• Activity:
For the material below, return exactly the lines starting at the one holding "-\tilde P_0\Psi|^2 dxd\gamma" and ending at the one holding "Then we give", counting both as part of the range.

• Input records:
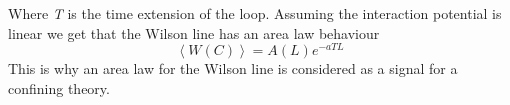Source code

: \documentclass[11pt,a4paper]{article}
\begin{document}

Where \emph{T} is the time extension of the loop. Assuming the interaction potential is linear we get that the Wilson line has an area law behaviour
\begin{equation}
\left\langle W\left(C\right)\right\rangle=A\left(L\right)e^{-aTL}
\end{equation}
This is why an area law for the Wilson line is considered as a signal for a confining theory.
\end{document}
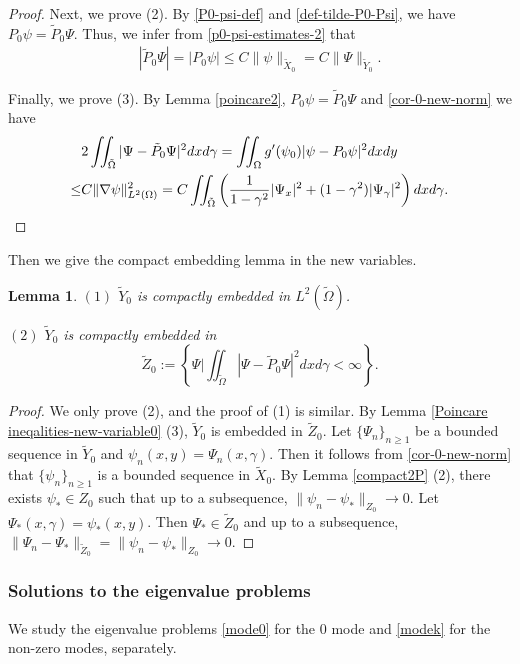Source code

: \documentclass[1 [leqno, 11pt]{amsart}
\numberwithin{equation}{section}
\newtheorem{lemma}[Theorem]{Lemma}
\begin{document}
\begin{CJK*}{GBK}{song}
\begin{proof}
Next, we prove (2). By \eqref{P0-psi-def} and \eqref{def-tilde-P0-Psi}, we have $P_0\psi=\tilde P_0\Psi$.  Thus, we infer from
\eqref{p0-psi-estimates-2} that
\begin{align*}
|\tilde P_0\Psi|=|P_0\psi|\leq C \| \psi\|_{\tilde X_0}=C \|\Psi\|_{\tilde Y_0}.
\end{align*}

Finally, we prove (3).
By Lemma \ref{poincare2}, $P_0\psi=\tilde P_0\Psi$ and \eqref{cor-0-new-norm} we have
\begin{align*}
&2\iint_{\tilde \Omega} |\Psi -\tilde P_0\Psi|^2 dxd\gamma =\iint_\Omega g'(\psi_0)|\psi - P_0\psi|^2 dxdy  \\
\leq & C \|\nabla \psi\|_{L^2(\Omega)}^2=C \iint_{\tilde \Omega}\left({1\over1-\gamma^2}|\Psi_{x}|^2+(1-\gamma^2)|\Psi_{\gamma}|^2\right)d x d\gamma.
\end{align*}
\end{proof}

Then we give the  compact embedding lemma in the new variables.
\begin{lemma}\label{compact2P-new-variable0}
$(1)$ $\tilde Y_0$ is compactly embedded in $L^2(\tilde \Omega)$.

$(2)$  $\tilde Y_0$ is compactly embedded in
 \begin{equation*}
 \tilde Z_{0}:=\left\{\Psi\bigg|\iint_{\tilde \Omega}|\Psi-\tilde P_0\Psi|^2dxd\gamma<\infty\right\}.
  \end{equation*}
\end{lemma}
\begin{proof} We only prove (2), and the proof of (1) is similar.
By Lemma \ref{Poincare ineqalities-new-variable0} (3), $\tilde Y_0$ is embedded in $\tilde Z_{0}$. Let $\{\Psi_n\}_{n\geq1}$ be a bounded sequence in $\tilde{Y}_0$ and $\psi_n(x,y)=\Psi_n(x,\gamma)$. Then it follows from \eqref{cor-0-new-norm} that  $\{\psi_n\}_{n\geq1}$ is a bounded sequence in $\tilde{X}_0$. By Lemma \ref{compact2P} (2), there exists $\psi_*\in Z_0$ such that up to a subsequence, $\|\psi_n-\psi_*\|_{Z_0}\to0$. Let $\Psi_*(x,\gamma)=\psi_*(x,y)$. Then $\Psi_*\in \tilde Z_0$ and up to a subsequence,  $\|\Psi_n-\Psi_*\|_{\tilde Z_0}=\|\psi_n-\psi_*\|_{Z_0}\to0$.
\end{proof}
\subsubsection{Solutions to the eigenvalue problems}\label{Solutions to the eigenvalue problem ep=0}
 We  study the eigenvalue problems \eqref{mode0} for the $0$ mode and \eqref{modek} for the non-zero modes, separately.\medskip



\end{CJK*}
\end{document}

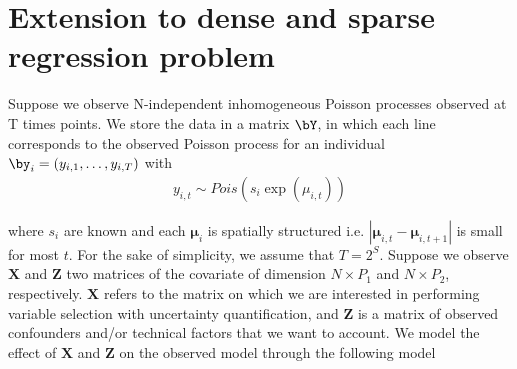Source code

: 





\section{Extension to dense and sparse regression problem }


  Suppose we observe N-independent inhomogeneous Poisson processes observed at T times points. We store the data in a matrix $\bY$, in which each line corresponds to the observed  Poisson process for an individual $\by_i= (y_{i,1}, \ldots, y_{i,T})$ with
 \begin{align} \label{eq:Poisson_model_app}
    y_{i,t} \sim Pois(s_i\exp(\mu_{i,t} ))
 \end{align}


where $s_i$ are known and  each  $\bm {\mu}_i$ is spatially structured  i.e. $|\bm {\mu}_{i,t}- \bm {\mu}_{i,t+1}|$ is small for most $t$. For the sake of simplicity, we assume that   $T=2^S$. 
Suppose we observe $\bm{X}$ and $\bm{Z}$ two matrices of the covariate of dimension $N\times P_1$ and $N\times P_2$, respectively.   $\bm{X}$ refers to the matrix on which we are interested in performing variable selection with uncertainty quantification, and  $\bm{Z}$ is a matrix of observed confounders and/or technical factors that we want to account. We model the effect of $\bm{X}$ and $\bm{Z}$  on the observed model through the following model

• Response:
&2\iint_{\tilde \Omega} |\Psi -\tilde P_0\Psi|^2 dxd\gamma =\iint_\Omega g'(\psi_0)|\psi - P_0\psi|^2 dxdy  \\
\leq & C \|\nabla \psi\|_{L^2(\Omega)}^2=C \iint_{\tilde \Omega}\left({1\over1-\gamma^2}|\Psi_{x}|^2+(1-\gamma^2)|\Psi_{\gamma}|^2\right)d x d\gamma.
\end{align*}
\end{proof}

Then we give the  compact embedding lemma in the new variables.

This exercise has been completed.